The four who died Friday were

35-year-old Maj. Cesar Y. Freitas, a pilot from Boulder, Colo. 33-year-old Capt. Bradley E. Walters, a pilot from Arlington, Texas 27-year-old Sgt. Charles L. Osgood, a crew chief from Phoenix 25-year-old Petty Officer 2nd Class Brendon O. Sandburg, a Navy corpsman from Stuart, Fla.

A memorial service for the four servicemen was scheduled for 9 a.m. Wednesday morning. The memorial services were planned at the Marine Corps Air Station Yuma’s chapel. The aircraft, one of four search-and-rescue helicopters assigned to the Marine Corps Air Station in Yuma, was last heard from late Thursday afternoon, Marine Sgt. Ryan O’Hare said.

The wreckage was discovered early Friday, and the cause of the crash was under investigation. The aircraft was flying alone on a routine training mission near the Army’s Yuma Proving Ground, a sprawling 1,300-square-mile military reservation along the Arizona-California border used to test combat systems and helicopters.

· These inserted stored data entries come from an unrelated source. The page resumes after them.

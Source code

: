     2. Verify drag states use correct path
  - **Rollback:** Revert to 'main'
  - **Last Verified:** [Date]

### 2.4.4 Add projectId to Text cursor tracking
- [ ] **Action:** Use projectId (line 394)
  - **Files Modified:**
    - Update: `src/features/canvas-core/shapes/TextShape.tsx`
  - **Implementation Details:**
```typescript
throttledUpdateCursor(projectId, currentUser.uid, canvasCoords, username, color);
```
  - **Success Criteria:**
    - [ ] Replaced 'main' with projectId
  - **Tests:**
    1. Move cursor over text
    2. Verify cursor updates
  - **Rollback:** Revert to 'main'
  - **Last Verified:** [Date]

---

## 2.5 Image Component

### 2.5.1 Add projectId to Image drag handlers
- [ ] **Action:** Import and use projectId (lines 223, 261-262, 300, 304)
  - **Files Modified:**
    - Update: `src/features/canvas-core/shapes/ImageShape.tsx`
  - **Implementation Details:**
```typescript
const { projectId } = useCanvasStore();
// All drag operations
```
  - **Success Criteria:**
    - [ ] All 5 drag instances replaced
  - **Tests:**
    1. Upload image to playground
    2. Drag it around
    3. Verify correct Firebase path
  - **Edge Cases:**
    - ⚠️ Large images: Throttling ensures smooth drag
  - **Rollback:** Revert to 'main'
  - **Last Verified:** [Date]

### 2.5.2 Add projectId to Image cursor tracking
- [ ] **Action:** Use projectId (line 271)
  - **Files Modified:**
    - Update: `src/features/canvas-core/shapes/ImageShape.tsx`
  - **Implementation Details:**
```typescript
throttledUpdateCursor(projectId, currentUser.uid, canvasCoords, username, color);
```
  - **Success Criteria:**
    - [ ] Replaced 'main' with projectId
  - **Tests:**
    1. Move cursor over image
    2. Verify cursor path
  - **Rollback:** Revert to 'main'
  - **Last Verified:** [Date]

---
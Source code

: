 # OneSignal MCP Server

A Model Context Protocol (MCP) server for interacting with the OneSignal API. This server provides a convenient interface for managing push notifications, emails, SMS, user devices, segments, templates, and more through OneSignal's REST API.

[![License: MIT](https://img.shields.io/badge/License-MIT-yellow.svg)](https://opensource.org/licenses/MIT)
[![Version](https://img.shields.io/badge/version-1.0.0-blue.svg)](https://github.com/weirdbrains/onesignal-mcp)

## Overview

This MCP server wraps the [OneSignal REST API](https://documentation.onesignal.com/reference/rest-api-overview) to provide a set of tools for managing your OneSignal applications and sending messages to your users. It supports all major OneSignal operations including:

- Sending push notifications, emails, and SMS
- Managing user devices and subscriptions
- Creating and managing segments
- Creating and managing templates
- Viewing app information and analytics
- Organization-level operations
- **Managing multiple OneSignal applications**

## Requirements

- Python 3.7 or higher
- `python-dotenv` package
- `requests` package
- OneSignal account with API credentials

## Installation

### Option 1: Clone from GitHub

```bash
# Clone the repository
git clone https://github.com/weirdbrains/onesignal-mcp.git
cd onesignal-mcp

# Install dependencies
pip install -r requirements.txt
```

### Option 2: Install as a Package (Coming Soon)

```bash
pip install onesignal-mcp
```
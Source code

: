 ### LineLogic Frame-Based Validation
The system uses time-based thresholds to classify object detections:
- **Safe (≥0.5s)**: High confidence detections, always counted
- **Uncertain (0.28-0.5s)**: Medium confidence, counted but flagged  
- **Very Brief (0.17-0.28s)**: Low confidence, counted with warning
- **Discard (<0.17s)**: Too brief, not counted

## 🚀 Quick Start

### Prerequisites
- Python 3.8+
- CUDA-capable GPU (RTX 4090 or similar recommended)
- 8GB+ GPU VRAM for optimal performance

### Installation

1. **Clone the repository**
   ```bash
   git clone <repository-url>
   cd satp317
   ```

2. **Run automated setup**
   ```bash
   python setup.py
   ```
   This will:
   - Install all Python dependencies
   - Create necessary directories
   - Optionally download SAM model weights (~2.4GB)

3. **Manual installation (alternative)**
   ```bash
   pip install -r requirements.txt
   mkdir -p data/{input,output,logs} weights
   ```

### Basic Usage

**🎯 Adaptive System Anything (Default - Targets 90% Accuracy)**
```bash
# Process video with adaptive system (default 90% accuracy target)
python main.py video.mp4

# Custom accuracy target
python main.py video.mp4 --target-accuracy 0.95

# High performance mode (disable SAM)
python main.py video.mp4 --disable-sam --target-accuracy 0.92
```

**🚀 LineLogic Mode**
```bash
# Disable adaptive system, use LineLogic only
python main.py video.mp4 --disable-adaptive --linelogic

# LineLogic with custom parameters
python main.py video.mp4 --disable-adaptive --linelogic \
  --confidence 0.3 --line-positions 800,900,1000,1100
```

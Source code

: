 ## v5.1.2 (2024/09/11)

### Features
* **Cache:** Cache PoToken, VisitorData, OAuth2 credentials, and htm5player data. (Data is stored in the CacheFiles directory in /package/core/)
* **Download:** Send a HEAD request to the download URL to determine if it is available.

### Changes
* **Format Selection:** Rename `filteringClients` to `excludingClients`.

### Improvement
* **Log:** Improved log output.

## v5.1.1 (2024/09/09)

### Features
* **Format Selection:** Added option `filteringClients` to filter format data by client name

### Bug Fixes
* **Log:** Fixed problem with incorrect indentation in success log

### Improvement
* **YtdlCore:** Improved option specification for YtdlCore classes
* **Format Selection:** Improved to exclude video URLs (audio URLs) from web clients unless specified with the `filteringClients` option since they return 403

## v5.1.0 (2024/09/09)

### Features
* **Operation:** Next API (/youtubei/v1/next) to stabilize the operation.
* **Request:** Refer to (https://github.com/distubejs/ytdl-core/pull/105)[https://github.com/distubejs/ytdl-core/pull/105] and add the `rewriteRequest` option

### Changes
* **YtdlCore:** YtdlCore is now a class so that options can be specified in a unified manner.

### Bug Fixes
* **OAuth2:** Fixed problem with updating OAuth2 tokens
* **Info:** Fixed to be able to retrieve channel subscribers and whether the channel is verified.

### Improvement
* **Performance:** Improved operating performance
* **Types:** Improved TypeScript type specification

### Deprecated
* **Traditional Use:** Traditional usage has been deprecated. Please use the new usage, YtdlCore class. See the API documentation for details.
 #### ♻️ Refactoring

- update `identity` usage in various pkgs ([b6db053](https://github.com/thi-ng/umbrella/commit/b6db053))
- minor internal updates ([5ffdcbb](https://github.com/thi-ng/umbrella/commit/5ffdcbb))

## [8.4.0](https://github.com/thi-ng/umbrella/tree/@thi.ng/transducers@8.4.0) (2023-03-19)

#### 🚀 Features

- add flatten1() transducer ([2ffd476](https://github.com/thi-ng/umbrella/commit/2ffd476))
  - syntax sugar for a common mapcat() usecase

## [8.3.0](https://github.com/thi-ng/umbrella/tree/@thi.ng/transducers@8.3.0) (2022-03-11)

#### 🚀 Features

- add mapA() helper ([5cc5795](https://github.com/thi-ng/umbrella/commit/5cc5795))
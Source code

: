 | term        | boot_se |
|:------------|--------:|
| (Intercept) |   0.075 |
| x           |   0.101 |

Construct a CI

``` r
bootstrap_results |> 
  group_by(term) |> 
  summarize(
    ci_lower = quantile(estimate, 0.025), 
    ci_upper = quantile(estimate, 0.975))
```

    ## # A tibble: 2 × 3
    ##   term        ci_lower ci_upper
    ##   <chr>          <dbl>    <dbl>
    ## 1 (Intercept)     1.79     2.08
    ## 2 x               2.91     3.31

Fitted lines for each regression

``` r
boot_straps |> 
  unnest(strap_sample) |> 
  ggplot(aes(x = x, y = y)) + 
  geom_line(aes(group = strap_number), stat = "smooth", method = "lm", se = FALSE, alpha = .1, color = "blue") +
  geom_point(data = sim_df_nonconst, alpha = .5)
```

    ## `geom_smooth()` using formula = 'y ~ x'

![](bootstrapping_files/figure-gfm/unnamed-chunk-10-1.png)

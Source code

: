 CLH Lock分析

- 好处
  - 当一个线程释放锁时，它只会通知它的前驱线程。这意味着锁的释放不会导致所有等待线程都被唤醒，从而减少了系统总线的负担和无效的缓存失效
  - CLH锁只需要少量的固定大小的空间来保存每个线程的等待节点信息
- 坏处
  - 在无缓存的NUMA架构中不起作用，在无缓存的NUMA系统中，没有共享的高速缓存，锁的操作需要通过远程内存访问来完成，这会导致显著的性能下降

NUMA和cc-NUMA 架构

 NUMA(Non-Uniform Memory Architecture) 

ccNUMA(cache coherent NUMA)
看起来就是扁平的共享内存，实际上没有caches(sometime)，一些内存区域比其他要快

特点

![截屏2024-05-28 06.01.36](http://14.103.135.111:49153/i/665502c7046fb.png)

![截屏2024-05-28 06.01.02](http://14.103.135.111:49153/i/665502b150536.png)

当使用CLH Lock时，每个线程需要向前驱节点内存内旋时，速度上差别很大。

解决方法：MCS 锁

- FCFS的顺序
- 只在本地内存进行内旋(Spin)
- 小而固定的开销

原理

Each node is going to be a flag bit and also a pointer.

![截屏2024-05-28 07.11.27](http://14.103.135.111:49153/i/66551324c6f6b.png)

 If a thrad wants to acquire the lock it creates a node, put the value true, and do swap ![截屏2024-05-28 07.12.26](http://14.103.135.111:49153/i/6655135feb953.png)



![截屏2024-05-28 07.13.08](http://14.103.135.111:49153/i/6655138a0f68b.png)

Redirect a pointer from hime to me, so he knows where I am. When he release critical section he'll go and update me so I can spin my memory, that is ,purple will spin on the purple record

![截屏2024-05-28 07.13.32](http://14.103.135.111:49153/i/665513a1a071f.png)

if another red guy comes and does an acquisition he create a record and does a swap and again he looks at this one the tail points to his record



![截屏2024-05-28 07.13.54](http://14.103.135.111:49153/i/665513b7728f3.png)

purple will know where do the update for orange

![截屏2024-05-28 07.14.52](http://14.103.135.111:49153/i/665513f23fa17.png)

The bright red search-and-rescue Hueys are familiar sights in southwestern Arizona and southeastern California, where they fly daily in support of military operations and do civilian rescues, said Lance Cpl. Daniel Angel, the community and media relations chief for the Yuma base. They respond to civilian rescues within 100 miles of Yuma. The choppers assigned to Yuma average 20 to 40 rescues a year, helping injured or stranded hikers, motorists or boaters.

In some rescues, a Navy corpsman rappels down a rope to reach a victim in areas where the aircraft can’t land. Crews train daily for the rappelling operations, but it isn’t known if the aircraft was involved in that activity when it crashed. The Yuma facility is the home base for four Marine Harrier squadrons and an F-5 squadron used in an aggressor role for training pilots in air-to-air combat.

Besides the resident squadrons, the site is used by Marine aviators around the nation for training and is the world’s busiest Marine Corps air station. In 2005, a Marine Corps Harrier jet crashed into a neighborhood near the air base but the pilot had only minor injuries and no one on the ground was hurt. Hueys, first produced in 1956, are Vietnam War-era workhorses. New aircraft are scheduled to replace them beginning in 2008.

In a statement, base commander Col. Ben Hancock expressed sympathy for the families of the lost airmen. Their “devotion to duty, patriotism and selflessness are hallmarks of search and rescue crewmembers,” Hancock said. “They were outstanding members of this command and as a close-knit family we mourn their loss.”